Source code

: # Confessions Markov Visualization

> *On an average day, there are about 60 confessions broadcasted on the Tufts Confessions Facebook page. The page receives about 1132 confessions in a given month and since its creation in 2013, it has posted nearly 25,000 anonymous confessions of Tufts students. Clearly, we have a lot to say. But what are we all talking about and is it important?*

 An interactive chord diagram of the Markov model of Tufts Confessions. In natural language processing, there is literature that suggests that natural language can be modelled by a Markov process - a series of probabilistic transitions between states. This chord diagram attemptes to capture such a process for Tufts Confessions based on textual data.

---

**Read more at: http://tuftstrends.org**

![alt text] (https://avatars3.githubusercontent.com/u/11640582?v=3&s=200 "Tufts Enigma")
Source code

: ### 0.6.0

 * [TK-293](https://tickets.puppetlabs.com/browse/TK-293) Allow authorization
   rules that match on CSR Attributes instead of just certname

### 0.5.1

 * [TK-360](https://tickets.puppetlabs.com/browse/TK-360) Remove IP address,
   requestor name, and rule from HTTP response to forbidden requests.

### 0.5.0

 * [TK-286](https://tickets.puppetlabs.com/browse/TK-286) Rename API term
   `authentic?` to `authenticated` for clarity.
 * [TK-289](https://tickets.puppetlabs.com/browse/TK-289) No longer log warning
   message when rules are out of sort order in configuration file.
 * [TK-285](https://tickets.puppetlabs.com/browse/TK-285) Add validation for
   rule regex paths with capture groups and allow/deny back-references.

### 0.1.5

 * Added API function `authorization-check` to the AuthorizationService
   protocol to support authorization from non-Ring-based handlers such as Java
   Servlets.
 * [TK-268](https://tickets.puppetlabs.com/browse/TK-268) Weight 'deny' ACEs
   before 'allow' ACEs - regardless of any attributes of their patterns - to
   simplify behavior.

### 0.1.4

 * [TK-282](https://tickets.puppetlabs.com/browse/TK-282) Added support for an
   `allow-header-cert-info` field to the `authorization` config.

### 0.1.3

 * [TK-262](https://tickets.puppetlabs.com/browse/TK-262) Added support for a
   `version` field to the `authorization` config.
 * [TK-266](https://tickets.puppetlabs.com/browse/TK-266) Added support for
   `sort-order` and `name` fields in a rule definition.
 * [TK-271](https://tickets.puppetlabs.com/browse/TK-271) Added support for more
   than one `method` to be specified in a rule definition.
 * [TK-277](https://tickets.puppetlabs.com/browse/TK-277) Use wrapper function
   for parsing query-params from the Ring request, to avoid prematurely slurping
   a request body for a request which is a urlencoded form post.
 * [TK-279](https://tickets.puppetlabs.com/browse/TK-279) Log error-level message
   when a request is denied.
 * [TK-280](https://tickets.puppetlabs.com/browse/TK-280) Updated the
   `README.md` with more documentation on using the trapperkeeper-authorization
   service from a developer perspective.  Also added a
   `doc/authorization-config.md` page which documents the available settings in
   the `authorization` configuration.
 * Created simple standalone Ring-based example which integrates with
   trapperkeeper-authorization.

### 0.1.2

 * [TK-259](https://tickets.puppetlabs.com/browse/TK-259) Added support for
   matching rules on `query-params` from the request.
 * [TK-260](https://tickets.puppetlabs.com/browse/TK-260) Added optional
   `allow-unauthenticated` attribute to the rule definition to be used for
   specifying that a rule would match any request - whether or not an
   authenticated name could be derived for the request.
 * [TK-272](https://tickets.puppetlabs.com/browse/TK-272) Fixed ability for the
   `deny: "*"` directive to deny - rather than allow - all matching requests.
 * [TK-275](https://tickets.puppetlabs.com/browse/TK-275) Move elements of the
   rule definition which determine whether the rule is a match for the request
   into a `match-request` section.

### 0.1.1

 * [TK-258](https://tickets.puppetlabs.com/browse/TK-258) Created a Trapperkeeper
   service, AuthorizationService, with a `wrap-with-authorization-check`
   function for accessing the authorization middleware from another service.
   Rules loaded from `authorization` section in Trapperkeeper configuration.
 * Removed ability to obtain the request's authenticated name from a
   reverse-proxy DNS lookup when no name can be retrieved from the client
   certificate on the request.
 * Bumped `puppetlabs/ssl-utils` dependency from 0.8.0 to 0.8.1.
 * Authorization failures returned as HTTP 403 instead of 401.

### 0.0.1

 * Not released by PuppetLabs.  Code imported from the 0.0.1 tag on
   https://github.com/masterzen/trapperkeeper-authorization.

____________

- [WHAT IS NEEDED] The full listing should be restated word for word.

- [SOLUTION BELOW]
Source code

: # Confessions Markov Visualization

> *On an average day, there are about 60 confessions broadcasted on the Tufts Confessions Facebook page. The page receives about 1132 confessions in a given month and since its creation in 2013, it has posted nearly 25,000 anonymous confessions of Tufts students. Clearly, we have a lot to say. But what are we all talking about and is it important?*

 An interactive chord diagram of the Markov model of Tufts Confessions. In natural language processing, there is literature that suggests that natural language can be modelled by a Markov process - a series of probabilistic transitions between states. This chord diagram attemptes to capture such a process for Tufts Confessions based on textual data.

---

**Read more at: http://tuftstrends.org**

![alt text] (https://avatars3.githubusercontent.com/u/11640582?v=3&s=200 "Tufts Enigma")
Source code

: ### 0.6.0

 * [TK-293](https://tickets.puppetlabs.com/browse/TK-293) Allow authorization
   rules that match on CSR Attributes instead of just certname

### 0.5.1

 * [TK-360](https://tickets.puppetlabs.com/browse/TK-360) Remove IP address,
   requestor name, and rule from HTTP response to forbidden requests.

### 0.5.0

 * [TK-286](https://tickets.puppetlabs.com/browse/TK-286) Rename API term
   `authentic?` to `authenticated` for clarity.
 * [TK-289](https://tickets.puppetlabs.com/browse/TK-289) No longer log warning
   message when rules are out of sort order in configuration file.
 * [TK-285](https://tickets.puppetlabs.com/browse/TK-285) Add validation for
   rule regex paths with capture groups and allow/deny back-references.

### 0.1.5

 * Added API function `authorization-check` to the AuthorizationService
   protocol to support authorization from non-Ring-based handlers such as Java
   Servlets.
 * [TK-268](https://tickets.puppetlabs.com/browse/TK-268) Weight 'deny' ACEs
   before 'allow' ACEs - regardless of any attributes of their patterns - to
   simplify behavior.

### 0.1.4

 * [TK-282](https://tickets.puppetlabs.com/browse/TK-282) Added support for an
   `allow-header-cert-info` field to the `authorization` config.

### 0.1.3

 * [TK-262](https://tickets.puppetlabs.com/browse/TK-262) Added support for a
   `version` field to the `authorization` config.
 * [TK-266](https://tickets.puppetlabs.com/browse/TK-266) Added support for
   `sort-order` and `name` fields in a rule definition.
 * [TK-271](https://tickets.puppetlabs.com/browse/TK-271) Added support for more
   than one `method` to be specified in a rule definition.
 * [TK-277](https://tickets.puppetlabs.com/browse/TK-277) Use wrapper function
   for parsing query-params from the Ring request, to avoid prematurely slurping
   a request body for a request which is a urlencoded form post.
 * [TK-279](https://tickets.puppetlabs.com/browse/TK-279) Log error-level message
   when a request is denied.
 * [TK-280](https://tickets.puppetlabs.com/browse/TK-280) Updated the
   `README.md` with more documentation on using the trapperkeeper-authorization
   service from a developer perspective.  Also added a
   `doc/authorization-config.md` page which documents the available settings in
   the `authorization` configuration.
 * Created simple standalone Ring-based example which integrates with
   trapperkeeper-authorization.

### 0.1.2

 * [TK-259](https://tickets.puppetlabs.com/browse/TK-259) Added support for
   matching rules on `query-params` from the request.
 * [TK-260](https://tickets.puppetlabs.com/browse/TK-260) Added optional
   `allow-unauthenticated` attribute to the rule definition to be used for
   specifying that a rule would match any request - whether or not an
   authenticated name could be derived for the request.
 * [TK-272](https://tickets.puppetlabs.com/browse/TK-272) Fixed ability for the
   `deny: "*"` directive to deny - rather than allow - all matching requests.
 * [TK-275](https://tickets.puppetlabs.com/browse/TK-275) Move elements of the
   rule definition which determine whether the rule is a match for the request
   into a `match-request` section.

### 0.1.1

 * [TK-258](https://tickets.puppetlabs.com/browse/TK-258) Created a Trapperkeeper
   service, AuthorizationService, with a `wrap-with-authorization-check`
   function for accessing the authorization middleware from another service.
   Rules loaded from `authorization` section in Trapperkeeper configuration.
 * Removed ability to obtain the request's authenticated name from a
   reverse-proxy DNS lookup when no name can be retrieved from the client
   certificate on the request.
 * Bumped `puppetlabs/ssl-utils` dependency from 0.8.0 to 0.8.1.
 * Authorization failures returned as HTTP 403 instead of 401.

### 0.0.1

 * Not released by PuppetLabs.  Code imported from the 0.0.1 tag on
   https://github.com/masterzen/trapperkeeper-authorization.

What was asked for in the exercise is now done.